> **PROMPT**
Please copy, exactly as they appear below, the lines from the one containing "synchronous GET request" through the one containing "last button pressed".

Rendered images with source text:

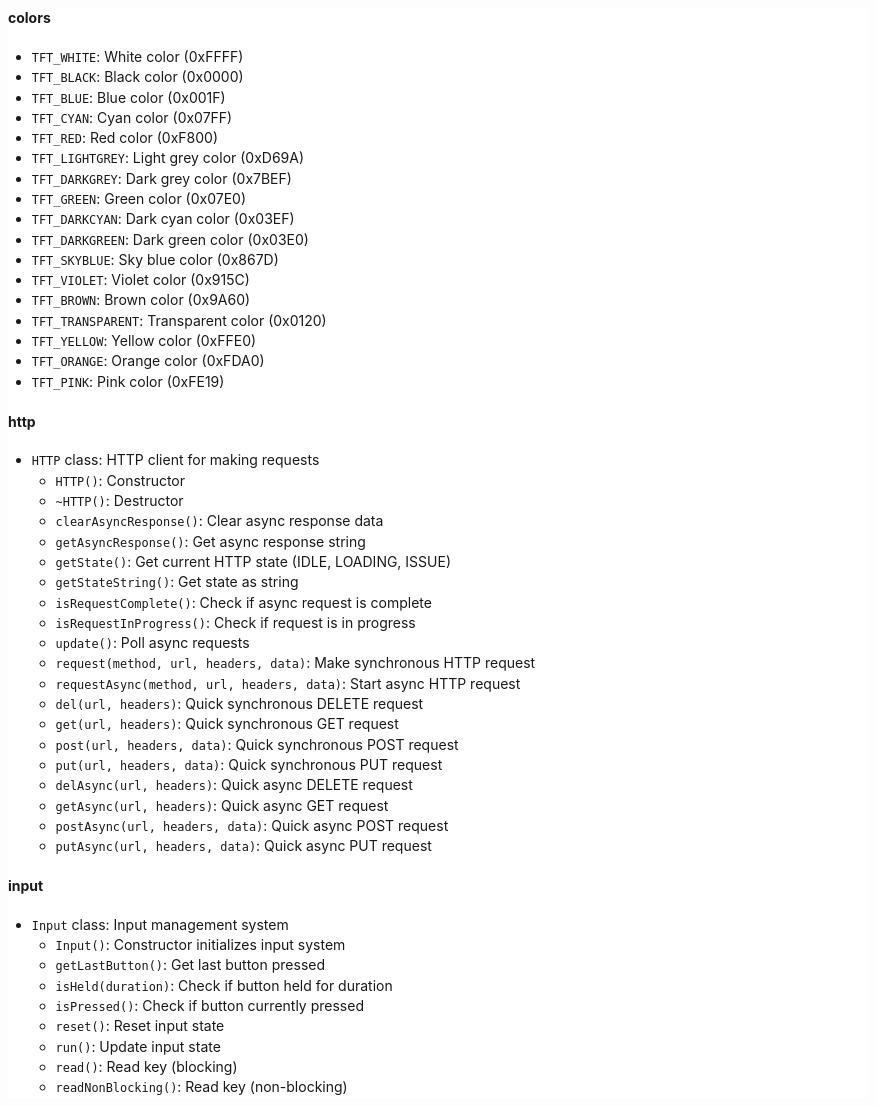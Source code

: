 #### colors
- `TFT_WHITE`: White color (0xFFFF)
- `TFT_BLACK`: Black color (0x0000)
- `TFT_BLUE`: Blue color (0x001F)
- `TFT_CYAN`: Cyan color (0x07FF)
- `TFT_RED`: Red color (0xF800)
- `TFT_LIGHTGREY`: Light grey color (0xD69A)
- `TFT_DARKGREY`: Dark grey color (0x7BEF)
- `TFT_GREEN`: Green color (0x07E0)
- `TFT_DARKCYAN`: Dark cyan color (0x03EF)
- `TFT_DARKGREEN`: Dark green color (0x03E0)
- `TFT_SKYBLUE`: Sky blue color (0x867D)
- `TFT_VIOLET`: Violet color (0x915C)
- `TFT_BROWN`: Brown color (0x9A60)
- `TFT_TRANSPARENT`: Transparent color (0x0120)
- `TFT_YELLOW`: Yellow color (0xFFE0)
- `TFT_ORANGE`: Orange color (0xFDA0)
- `TFT_PINK`: Pink color (0xFE19)

#### http
- `HTTP` class: HTTP client for making requests
  - `HTTP()`: Constructor
  - `~HTTP()`: Destructor
  - `clearAsyncResponse()`: Clear async response data
  - `getAsyncResponse()`: Get async response string
  - `getState()`: Get current HTTP state (IDLE, LOADING, ISSUE)
  - `getStateString()`: Get state as string
  - `isRequestComplete()`: Check if async request is complete
  - `isRequestInProgress()`: Check if request is in progress
  - `update()`: Poll async requests
  - `request(method, url, headers, data)`: Make synchronous HTTP request
  - `requestAsync(method, url, headers, data)`: Start async HTTP request
  - `del(url, headers)`: Quick synchronous DELETE request
  - `get(url, headers)`: Quick synchronous GET request
  - `post(url, headers, data)`: Quick synchronous POST request
  - `put(url, headers, data)`: Quick synchronous PUT request
  - `delAsync(url, headers)`: Quick async DELETE request
  - `getAsync(url, headers)`: Quick async GET request
  - `postAsync(url, headers, data)`: Quick async POST request
  - `putAsync(url, headers, data)`: Quick async PUT request

#### input
- `Input` class: Input management system
  - `Input()`: Constructor initializes input system
  - `getLastButton()`: Get last button pressed
  - `isHeld(duration)`: Check if button held for duration
  - `isPressed()`: Check if button currently pressed
  - `reset()`: Reset input state
  - `run()`: Update input state
  - `read()`: Read key (blocking)
  - `readNonBlocking()`: Read key (non-blocking)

> **ANSWER FOR THIS EXERCISE**
  - `get(url, headers)`: Quick synchronous GET request
  - `post(url, headers, data)`: Quick synchronous POST request
  - `put(url, headers, data)`: Quick synchronous PUT request
  - `delAsync(url, headers)`: Quick async DELETE request
  - `getAsync(url, headers)`: Quick async GET request
  - `postAsync(url, headers, data)`: Quick async POST request
  - `putAsync(url, headers, data)`: Quick async PUT request

#### input
- `Input` class: Input management system
  - `Input()`: Constructor initializes input system
  - `getLastButton()`: Get last button pressed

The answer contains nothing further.